题目¶
原题地址: https://leetcode.com/problems/find-minimum-in-rotated-sorted-array-ii/
Suppose an array of length n sorted in ascending order is rotated between 1 and n times. For example, the array nums = [0,1,4,4,5,6,7] might become:
[4,5,6,7,0,1,4] if it was rotated 4 times. [0,1,4,4,5,6,7] if it was rotated 7 times.
Notice that rotating an array [a[0], a[1], a[2], ..., a[n-1]] 1 time results in the array [a[n-1], a[0], a[1], a[2], ..., a[n-2]].

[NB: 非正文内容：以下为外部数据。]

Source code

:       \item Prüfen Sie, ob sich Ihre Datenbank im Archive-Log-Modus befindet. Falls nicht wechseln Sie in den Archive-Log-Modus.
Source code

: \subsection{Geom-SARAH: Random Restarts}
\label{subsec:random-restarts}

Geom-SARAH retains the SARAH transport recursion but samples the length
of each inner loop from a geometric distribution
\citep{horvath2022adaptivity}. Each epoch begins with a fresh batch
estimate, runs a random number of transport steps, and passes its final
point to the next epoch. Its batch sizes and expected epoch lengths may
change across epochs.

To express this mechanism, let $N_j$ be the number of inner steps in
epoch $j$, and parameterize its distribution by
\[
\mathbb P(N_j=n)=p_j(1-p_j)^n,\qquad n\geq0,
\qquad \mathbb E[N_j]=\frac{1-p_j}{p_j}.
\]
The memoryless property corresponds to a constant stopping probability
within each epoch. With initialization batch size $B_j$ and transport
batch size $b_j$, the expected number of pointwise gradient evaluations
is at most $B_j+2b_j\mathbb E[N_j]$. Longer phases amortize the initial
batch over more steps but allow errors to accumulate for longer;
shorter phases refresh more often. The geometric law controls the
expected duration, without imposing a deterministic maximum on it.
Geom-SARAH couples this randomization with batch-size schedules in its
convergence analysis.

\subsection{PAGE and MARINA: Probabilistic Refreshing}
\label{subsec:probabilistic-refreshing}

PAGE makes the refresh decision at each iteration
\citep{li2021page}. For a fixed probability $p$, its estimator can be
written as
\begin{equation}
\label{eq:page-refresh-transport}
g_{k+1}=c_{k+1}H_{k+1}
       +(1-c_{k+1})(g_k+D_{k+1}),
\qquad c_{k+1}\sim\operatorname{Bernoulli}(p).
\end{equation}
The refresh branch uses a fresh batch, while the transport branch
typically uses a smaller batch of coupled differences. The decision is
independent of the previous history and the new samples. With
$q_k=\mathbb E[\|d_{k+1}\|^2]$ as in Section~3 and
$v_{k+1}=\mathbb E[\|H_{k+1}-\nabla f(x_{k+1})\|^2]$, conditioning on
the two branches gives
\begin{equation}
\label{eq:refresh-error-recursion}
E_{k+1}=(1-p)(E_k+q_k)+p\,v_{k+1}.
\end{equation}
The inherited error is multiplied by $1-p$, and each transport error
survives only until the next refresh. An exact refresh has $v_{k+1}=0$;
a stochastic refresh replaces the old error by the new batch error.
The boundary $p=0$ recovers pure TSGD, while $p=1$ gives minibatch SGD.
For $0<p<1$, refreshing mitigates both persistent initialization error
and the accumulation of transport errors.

Given the sorted rotated array nums that may contain duplicates, return the minimum element of this array.
Example 1:
Input: nums = [1,3,5] Output: 1
Example 2:
Input: nums = [2,2,2,0,1] Output: 0
题目大意是,给一个旋转过的数组(这个数组旋转前是个有序数组,旋转操作会把数组元素按循环往后移。 比如,旋转一次就是把元素往后移动一次,结果就是原来的最后一个元素后移一位变成了第一个元素,其他元素也都后移了一位), 找出这个数组中最小的那个元素,数组中的元素的值不是唯一的,可能有重复的值。
解法¶
这个题跟前面 153. Find Minimum in Rotated Sorted Array 基本是一样的,区别就是这里数组的元素的值不是唯一的。 因为数组中元素的值可能有重复的话,所以二分查找的时候不能每次缩短一半而是缩小一个元素的方式去查找
这个思路的 Python 代码类似下面这样:
class Solution:
def findMin(self, nums):
if len(nums) <= 2:
return min(nums)
left = 0
right = len(nums) - 1
while left < right:
mid = left + (right - left) // 2
if nums[mid] < nums[right]:
right = mid
# 虽然相等,但是不一定在左边还是右边,
# 比如 [1, 2, 2] [3, 3, 1, 3]
elif nums[mid] == nums[right]:
right = right - 1
else:
left = mid + 1
return nums[right]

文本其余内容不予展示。